The research minimum
Research rabbit holes kill more books than writer's block. The mechanism is seductive: every article leads to another, every Wikipedia page has twenty interesting links, and two hours later you have not written a word but you know a great deal about medieval grain storage. The research minimum is the discipline of knowing when you know enough. Define your minimum before you start: 'I need to understand daily life in this period, the political climate, and the physical geography of the setting.' Once you can answer those questions with confidence, start writing. The gaps will become visible in the draft.
Beta readers and sensitivity readers as research supplements
Beta readers are your first audience and your first fact-checkers. A reader who lives in the city your novel is set in will catch the wrong subway line before your editor does. A reader with professional expertise in the field your protagonist works in will catch the procedural errors. Sensitivity readers bring lived experience to representation questions that secondary sources cannot fully address. Use them after a complete draft, not during, because you need a full draft to give them something substantive to respond to. Their notes are research you could not have done alone.
The research journal
A research journal is a dedicated document or notebook where you record everything you find: sources, key facts, quotes you might use, contradictions between sources, and questions that need more investigation. The discipline of recording as you go prevents two expensive problems: forgetting where you found something (attribution is important in non-fiction) and rediscovering things you already researched (which happens more than any writer admits). Date each entry and note the source. After a research session, write a two-sentence summary of what you learned. The summary is what you will actually use when you draft.
Primary vs. secondary sources
Secondary sources, history books, biographies, documentaries, are faster and more accessible. They are fine for most fiction. Primary sources, original letters, diaries, legal records, contemporary news, give you texture that secondary sources cannot. The person who actually lived through an event uses different language, notices different things, and has a different emotional register than the historian who describes it two hundred years later. For historical fiction specifically, finding even a handful of primary sources gives your period detail an authenticity that all the secondary research in the world cannot replicate.
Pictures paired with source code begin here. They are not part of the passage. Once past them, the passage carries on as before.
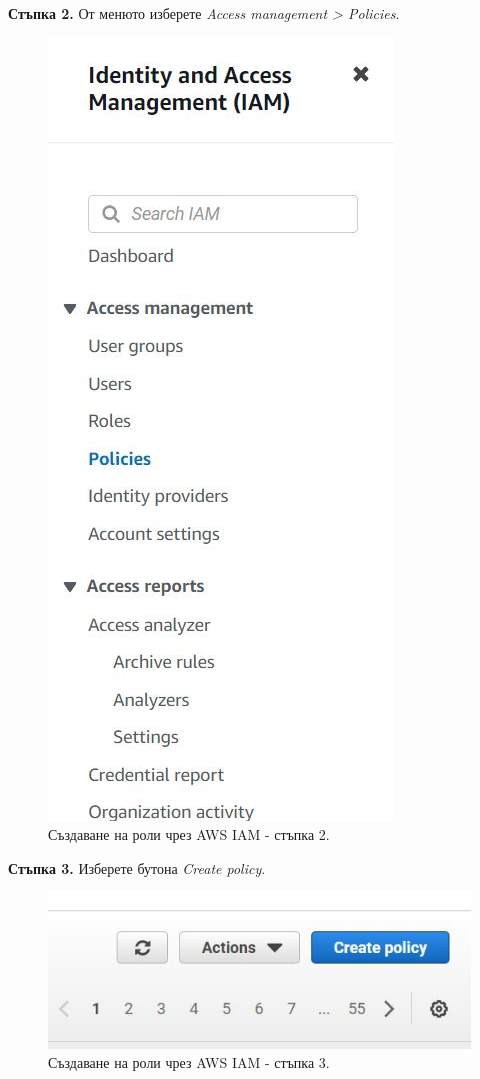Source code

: \documentclass[12pt]{article}
\begin{document}
\noindent\textbf{Стъпка 2.} От менюто изберете \textit{Access management > Policies}.
\begin{figure}[h!]
\centering
    \includegraphics[scale=0.55]{instructions/iam/2.JPG}
  \caption{Създаване на роли чрез AWS IAM - стъпка 2.}
\end{figure}

\noindent\textbf{Стъпка 3.} Изберете бутона \textit{Create policy}.
\begin{figure}[h!]
\centering
    \includegraphics[scale=0.7]{instructions/iam/3.JPG}
  \caption{Създаване на роли чрез AWS IAM - стъпка 3.}
\end{figure}
\end{document}
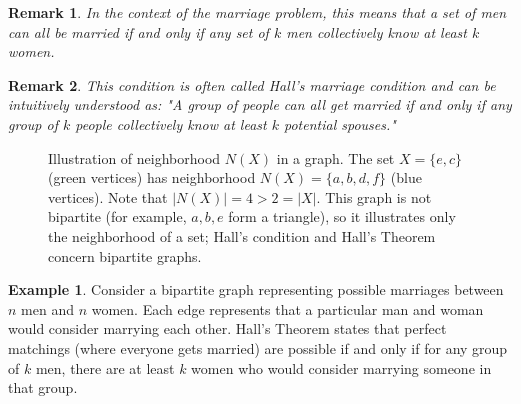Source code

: \documentclass{article}
\newtheorem{remark}{Remark}
\theoremstyle{definition}
\newtheorem{example}{Example}
\begin{document}
\begin{remark}
In the context of the marriage problem, this means that a set of men can all be married if and only if any set of $k$ men collectively know at least $k$ women.
\end{remark}

\begin{remark}
This condition is often called \emph{Hall's marriage condition} and can be intuitively understood as: "A group of people can all get married if and only if any group of $k$ people collectively know at least $k$ potential spouses."
\end{remark}

\begin{figure}[h]
\centering
{}
\caption{Illustration of neighborhood $N(X)$ in a graph. The set $X = \{e, c\}$ (green vertices) has neighborhood $N(X) = \{a, b, d, f\}$ (blue vertices). Note that $|N(X)| = 4 > 2 = |X|$. This graph is not bipartite (for example, $a, b, e$ form a triangle), so it illustrates only the neighborhood of a set; Hall's condition and Hall's Theorem concern bipartite graphs.}
\label{fig:neighborhood-nx}
\end{figure}

\begin{example}
Consider a bipartite graph representing possible marriages between $n$ men and $n$ women. Each edge represents that a particular man and woman would consider marrying each other. Hall's Theorem states that perfect matchings (where everyone gets married) are possible if and only if for any group of $k$ men, there are at least $k$ women who would consider marrying someone in that group.
\end{example}
\end{document}
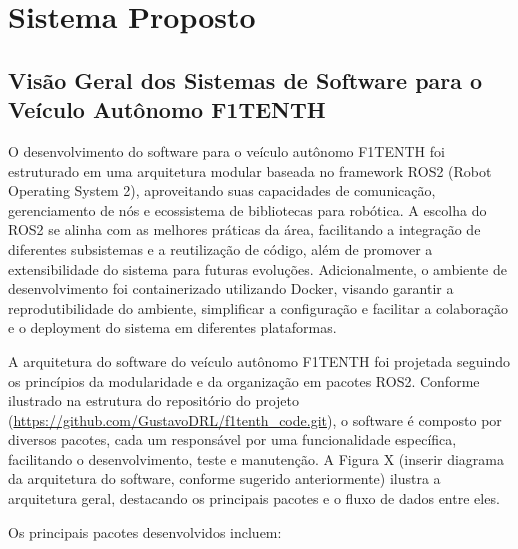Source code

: \chapter{Sistema Proposto}\label{cap:proposta}

\section{Visão Geral dos Sistemas de Software para o Veículo Autônomo F1TENTH}

O desenvolvimento do software para o veículo autônomo F1TENTH foi estruturado
em uma arquitetura modular baseada no framework ROS2 (Robot Operating System
2), aproveitando suas capacidades de comunicação, gerenciamento de nós e
ecossistema de bibliotecas para robótica. A escolha do ROS2 se alinha com as
melhores práticas da área, facilitando a integração de diferentes subsistemas e
a reutilização de código, além de promover a extensibilidade do sistema para
futuras evoluções. Adicionalmente, o ambiente de desenvolvimento foi
containerizado utilizando Docker, visando garantir a reprodutibilidade do
ambiente, simplificar a configuração e facilitar a colaboração e o deployment
do sistema em diferentes plataformas.

A arquitetura do software do veículo autônomo F1TENTH foi projetada seguindo os
princípios da modularidade e da organização em pacotes ROS2. Conforme ilustrado
na estrutura do repositório do projeto
(\url{https://github.com/GustavoDRL/f1tenth_code.git}), o software é composto
por diversos pacotes, cada um responsável por uma funcionalidade específica,
facilitando o desenvolvimento, teste e manutenção. A Figura X (inserir diagrama
da arquitetura do software, conforme sugerido anteriormente) ilustra a
arquitetura geral, destacando os principais pacotes e o fluxo de dados entre
eles.

Os principais pacotes desenvolvidos incluem:

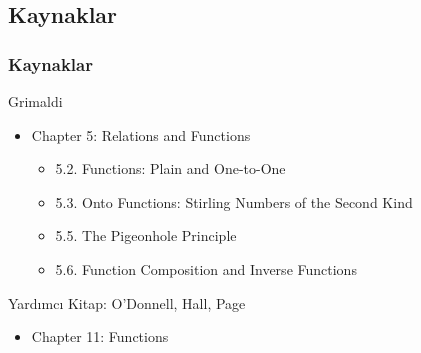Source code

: \documentclass[dvipsnames]{beamer}
\theoremstyle{definition}
\theoremstyle{example}
\theoremstyle{plain}
\begin{document}
\subsection*{Kaynaklar}

\begin{frame}
  \frametitle{Kaynaklar}

  \begin{block}{Grimaldi}
    \begin{itemize}
      \item Chapter 5: Relations and Functions
      \begin{itemize}
        \item 5.2. \alert{Functions: Plain and One-to-One}
        \item 5.3. \alert{Onto Functions: Stirling Numbers of the Second Kind}
        \item 5.5. \alert{The Pigeonhole Principle}
        \item 5.6. \alert{Function Composition and Inverse Functions}
      \end{itemize}
    \end{itemize}
  \end{block}

  \begin{block}{Yardımcı Kitap: O'Donnell, Hall, Page}
    \begin{itemize}
      \item Chapter 11: Functions
    \end{itemize}
  \end{block}
\end{frame}
\end{document}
Setting research: maps, photographs, and street-level detail
The most convincing settings are built on specific, sensory details that only come from either being there or finding records made by people who were. For contemporary settings: Google Street View, local photography groups, subreddits for the city or region, travel blogs with photographs. For historical settings: photography archives, period maps, newspaper archives, travel writing from the era. The details you want are not the famous landmarks but the ordinary things: what the streets smelled like, what the light was like, what ordinary people did on a Tuesday afternoon. Those are the details that make a setting feel inhabited.
The research-later flag for first drafts
Stopping mid-draft to research a specific fact costs more than the fact is worth. The research interrupts your drafting flow, leads to broader reading than the specific fact required, and turns a focused writing session into a browsing session. The solution is the research-later flag: a bracketed placeholder like [RES: what year was this bridge built?] that marks the gap and lets you keep moving. After the draft is complete, run a search for [RES: and fill each one in a dedicated research session. The separation keeps drafting fast and research thorough, with no contamination between the two modes.